After running a simulation (because physics is hard), I'm fairly certain this setup would work, for an ideal classical situation. Why this isn't possible in real life seems really hard to understand, but seems to involve the fact that a one-way valve for atoms isn't possible. This paper seems to address the problem for actual, or at least possible, devices.

Short hand answer: temperature is linked intimately with energy scales in quantum mechanics. A given temperature has a characteristic energy for excitations (basically describing probabilities of excitations with that energy occuring). The energy scale for gas atoms must be such that some gas atoms have enough energy to trasfer to the door to excite the door into its open (higher energy) state. After the door opens, we want in to close again. And we want it to stay closed. In order for the door to close and stay closed (as opposed to bouncing open and closed), we need the door to be able to transfer that energy to the wall in a dissipative manner. The wall must have modes of excitation with that energy so that it can absorb the energy of the door, or the door will bounce back open. And here's the problem: if the wall can absorb excitations at that energy, it can also create excitations at that energy. If it is at the same temperature as the gas (which is going to be at the same temperature as your gas), then the probability of the gas exciting the door and the probability of the wall exciting the door are going to be the SAME. Which means that you cannot keep the door from swinging open randomly and letting gas out from inside, and you cannot create a pressure differential.
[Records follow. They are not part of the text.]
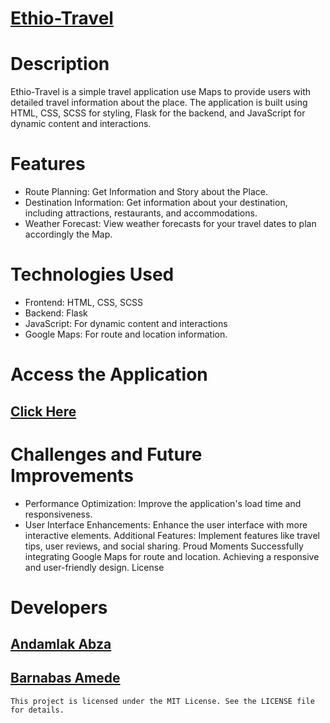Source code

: # <a href="https://ethiotravel.vercel.app">Ethio-Travel</a>

# Description
Ethio-Travel is a simple travel application use Maps to provide users with detailed travel information about the place. The application is built using HTML, CSS, SCSS for styling, Flask for the backend, and JavaScript for dynamic content and interactions.

# Features
- Route Planning: Get Information and Story about the Place.
- Destination Information: Get information about your destination, including attractions, restaurants, and accommodations.
- Weather Forecast: View weather forecasts for your travel dates to plan accordingly the Map.

# Technologies Used
- Frontend: HTML, CSS, SCSS
- Backend: Flask
- JavaScript: For dynamic content and interactions
- Google Maps: For route and location information.

# Access the Application
## <a href="https://ethiotravel.vercel.app">Click Here</a>

# Challenges and Future Improvements
- Performance Optimization: Improve the application's load time and responsiveness.
- User Interface Enhancements: Enhance the user interface with more interactive elements.
Additional Features: Implement features like travel tips, user reviews, and social sharing.
Proud Moments
Successfully integrating Google Maps for route and location.
Achieving a responsive and user-friendly design.
License
# Developers 
 ##  <a href="https://andoabza.vercel.app">Andamlak Abza</a>
 ##  <a href="https://github.com/Barniva">Barnabas Amede</a>

`This project is licensed under the MIT License. See the LICENSE file for details.`
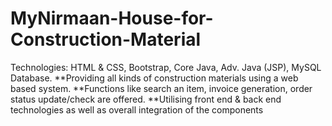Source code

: # MyNirmaan-House-for-Construction-Material
Technologies: HTML &amp; CSS, Bootstrap, Core Java, Adv. Java (JSP), MySQL Database. 
**Providing all kinds of construction materials using a web based system.
**Functions like search an item, invoice generation, order status update/check are 
offered.
**Utilising front end & back end technologies as well as overall integration of the 
components
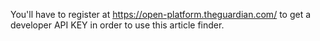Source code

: You'll have to register at https://open-platform.theguardian.com/ to get a developer API KEY in order to use this article finder.
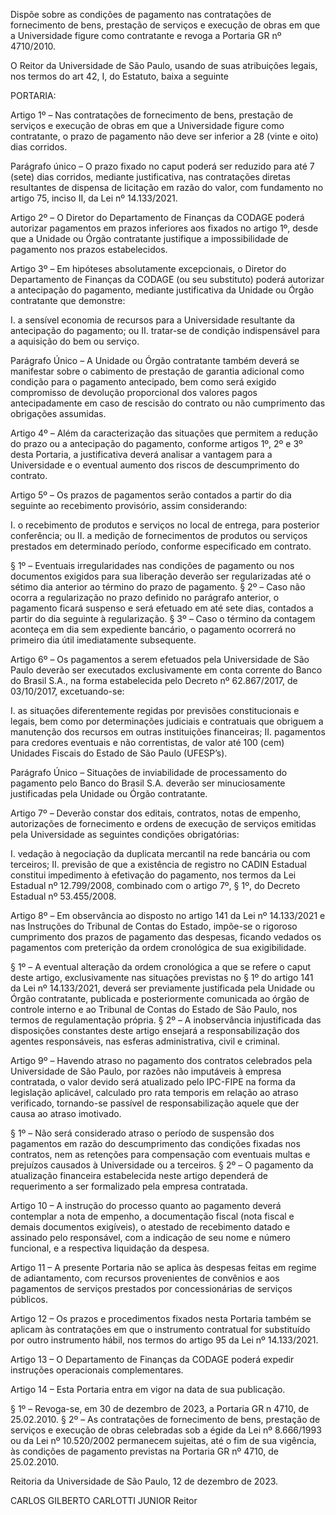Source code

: Dispõe sobre as condições de pagamento nas contratações de fornecimento de bens, prestação de serviços e execução de obras em que a Universidade figure como contratante e revoga a Portaria GR nº 4710/2010.

O Reitor da Universidade de São Paulo, usando de suas atribuições legais, nos termos do art 42, I, do Estatuto, baixa a seguinte

PORTARIA:

Artigo 1º – Nas contratações de fornecimento de bens, prestação de serviços e execução de obras em que a Universidade figure como contratante, o prazo de pagamento não deve ser inferior a 28 (vinte e oito) dias corridos.

Parágrafo único – O prazo fixado no caput poderá ser reduzido para até 7 (sete) dias corridos, mediante justificativa, nas contratações diretas resultantes de dispensa de licitação em razão do valor, com fundamento no artigo 75, inciso II, da Lei nº 14.133/2021.

Artigo 2º – O Diretor do Departamento de Finanças da CODAGE poderá autorizar pagamentos em prazos inferiores aos fixados no artigo 1º, desde que a Unidade ou Órgão contratante justifique a impossibilidade de pagamento nos prazos estabelecidos.

Artigo 3º – Em hipóteses absolutamente excepcionais, o Diretor do Departamento de Finanças da CODAGE (ou seu substituto) poderá autorizar a antecipação do pagamento, mediante justificativa da Unidade ou Órgão contratante que demonstre:

I. a sensível economia de recursos para a Universidade resultante da antecipação do pagamento; ou
II. tratar-se de condição indispensável para a aquisição do bem ou serviço.

Parágrafo Único – A Unidade ou Órgão contratante também deverá se manifestar sobre o cabimento de prestação de garantia adicional como condição para o pagamento antecipado, bem como será exigido compromisso de devolução proporcional dos valores pagos antecipadamente em caso de rescisão do contrato ou não cumprimento das obrigações assumidas.

Artigo 4º – Além da caracterização das situações que permitem a redução do prazo ou a antecipação do pagamento, conforme artigos 1º, 2º e 3º desta Portaria, a justificativa deverá analisar a vantagem para a Universidade e o eventual aumento dos riscos de descumprimento do contrato.

Artigo 5º – Os prazos de pagamentos serão contados a partir do dia seguinte ao recebimento provisório, assim considerando:

I. o recebimento de produtos e serviços no local de entrega, para posterior conferência; ou
II. a medição de fornecimentos de produtos ou serviços prestados em determinado período, conforme especificado em contrato.

§ 1º – Eventuais irregularidades nas condições de pagamento ou nos documentos exigidos para sua liberação deverão ser regularizadas até o sétimo dia anterior ao término do prazo de pagamento.
§ 2º – Caso não ocorra a regularização no prazo definido no parágrafo anterior, o pagamento ficará suspenso e será efetuado em até sete dias, contados a partir do dia seguinte à regularização.
§ 3º – Caso o término da contagem aconteça em dia sem expediente bancário, o pagamento ocorrerá no primeiro dia útil imediatamente subsequente.

Artigo 6º – Os pagamentos a serem efetuados pela Universidade de São Paulo deverão ser executados exclusivamente em conta corrente do Banco do Brasil S.A., na forma estabelecida pelo Decreto nº 62.867/2017, de 03/10/2017, excetuando-se:

I. as situações diferentemente regidas por previsões constitucionais e legais, bem como por determinações judiciais e contratuais que obriguem a manutenção dos recursos em outras instituições financeiras;
II. pagamentos para credores eventuais e não correntistas, de valor até 100 (cem) Unidades Fiscais do Estado de São Paulo (UFESP’s).

Parágrafo Único – Situações de inviabilidade de processamento do pagamento pelo Banco do Brasil S.A. deverão ser minuciosamente justificadas pela Unidade ou Órgão contratante.

Artigo 7º – Deverão constar dos editais, contratos, notas de empenho, autorizações de fornecimento e ordens de execução de serviços emitidas pela Universidade as seguintes condições obrigatórias:

I. vedação à negociação da duplicata mercantil na rede bancária ou com terceiros;
II. previsão de que a existência de registro no CADIN Estadual constitui impedimento à efetivação do pagamento, nos termos da Lei Estadual nº 12.799/2008, combinado com o artigo 7º, § 1º, do Decreto Estadual nº 53.455/2008.

Artigo 8º – Em observância ao disposto no artigo 141 da Lei nº 14.133/2021 e nas Instruções do Tribunal de Contas do Estado, impõe-se o rigoroso cumprimento dos prazos de pagamento das despesas, ficando vedados os pagamentos com preterição da ordem cronológica de sua exigibilidade.

§ 1º – A eventual alteração da ordem cronológica a que se refere o caput deste artigo, exclusivamente nas situações previstas no § 1º do artigo 141 da Lei nº 14.133/2021, deverá ser previamente justificada pela Unidade ou Órgão contratante, publicada e posteriormente comunicada ao órgão de controle interno e ao Tribunal de Contas do Estado de São Paulo, nos termos de regulamentação própria.
§ 2º – A inobservância injustificada das disposições constantes deste artigo ensejará a responsabilização dos agentes responsáveis, nas esferas administrativa, civil e criminal.

Artigo 9º – Havendo atraso no pagamento dos contratos celebrados pela Universidade de São Paulo, por razões não imputáveis à empresa contratada, o valor devido será atualizado pelo IPC-FIPE na forma da legislação aplicável, calculado pro rata temporis em relação ao atraso verificado, tornando-se passível de responsabilização aquele que der causa ao atraso imotivado.

§ 1º – Não será considerado atraso o período de suspensão dos pagamentos em razão do descumprimento das condições fixadas nos contratos, nem as retenções para compensação com eventuais multas e prejuízos causados à Universidade ou a terceiros.
§ 2º – O pagamento da atualização financeira estabelecida neste artigo dependerá de requerimento a ser formalizado pela empresa contratada.

Artigo 10 – A instrução do processo quanto ao pagamento deverá contemplar a nota de empenho, a documentação fiscal (nota fiscal e demais documentos exigíveis), o atestado de recebimento datado e assinado pelo responsável, com a indicação de seu nome e número funcional, e a respectiva liquidação da despesa.

Artigo 11 – A presente Portaria não se aplica às despesas feitas em regime de adiantamento, com recursos provenientes de convênios e aos pagamentos de serviços prestados por concessionárias de serviços públicos.

Artigo 12 – Os prazos e procedimentos fixados nesta Portaria também se aplicam às contratações em que o instrumento contratual for substituído por outro instrumento hábil, nos termos do artigo 95 da Lei nº 14.133/2021.

Artigo 13 – O Departamento de Finanças da CODAGE poderá expedir instruções operacionais complementares.

Artigo 14 – Esta Portaria entra em vigor na data de sua publicação.

§ 1º – Revoga-se, em 30 de dezembro de 2023, a Portaria GR n 4710, de 25.02.2010.
§ 2º – As contratações de fornecimento de bens, prestação de serviços e execução de obras celebradas sob a égide da Lei nº 8.666/1993 ou da Lei nº 10.520/2002 permanecem sujeitas, até o fim de sua vigência, às condições de pagamento previstas na Portaria GR nº 4710, de 25.02.2010.

Reitoria da Universidade de São Paulo, 12 de dezembro de 2023.

CARLOS GILBERTO CARLOTTI JUNIOR
Reitor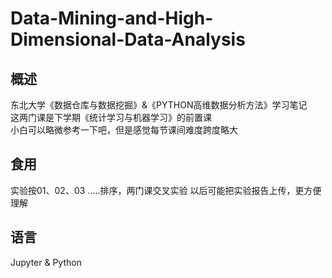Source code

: # Data-Mining-and-High-Dimensional-Data-Analysis

## 概述
东北大学《数据仓库与数据挖掘》&《PYTHON高维数据分析方法》学习笔记  
这两门课是下学期《统计学习与机器学习》的前置课  
小白可以略微参考一下吧，但是感觉每节课间难度跨度略大  

## 食用
实验按01、02、03 .....排序，两门课交叉实验
以后可能把实验报告上传，更方便理解

## 语言
Jupyter & Python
The ONLY way to prevent the door from opening in the absence of an incoming molecule from outside is to siphon off energy from the wall - in other words, to actively cool the wall to a lower temperature, so that energy flows from the door to the wall and not vice versa. But actively maintaining the wall at a lower temperature, despite a continual input of heat, requires energy (just like running your refrigerator). And the energy required to do this will suck up any energy you could get from your pressure pump, even assuming perfect efficiency (and you're just losing energy if there's any inefficiency anywhere).

 

[Merko]

I doubt you can make that arbitrarily weak and yet still have a device that won't simply evaporate when struck by something massive enough to pass through rather than rebounding.

Consider a rubber band. These, as you might know, consist of loops of entangled polymere molecules. When the rubber band is deformed, these molecules do not break (unless we strain it too much), but the bonds change orientation. When we release the band, they regain their lowest energy orientation again.

I think we can see from this example, that the deformation can in fact be very significant, and the bonds still stay intact. In our case, we don't need a large deformation. We can make the required change in angle of the door arbitrarily small, by making the gap below the door only infinitesimally smaller than what is required for gas molecules to pass.

Also, the weaker you make the spring the longer the door is going to stay open.

Which is, for the n:th time, not a problem. It only reduces efficiency, it doesn't cancel the effect.

When I said "one way or another" I was referring to the spring. The components of the spring (and whatever the spring is bonded to) are all going to contribute some inertia to the door.

Sure. But consider my example with the rubber band polymere molecules. These bonds can obviously withstand the pulling of very long chains of polymeres to deformation, even when the bonds themselves are deformed, and without breaking. In our case, we only need it to be able to withstand one single molecule, which is perhaps heavier than the door itself, but not necessarily by a high factor.

Why does the interior of your device have more pressure than the room it is in?

That is indeed the question - the turbine is irrelevant.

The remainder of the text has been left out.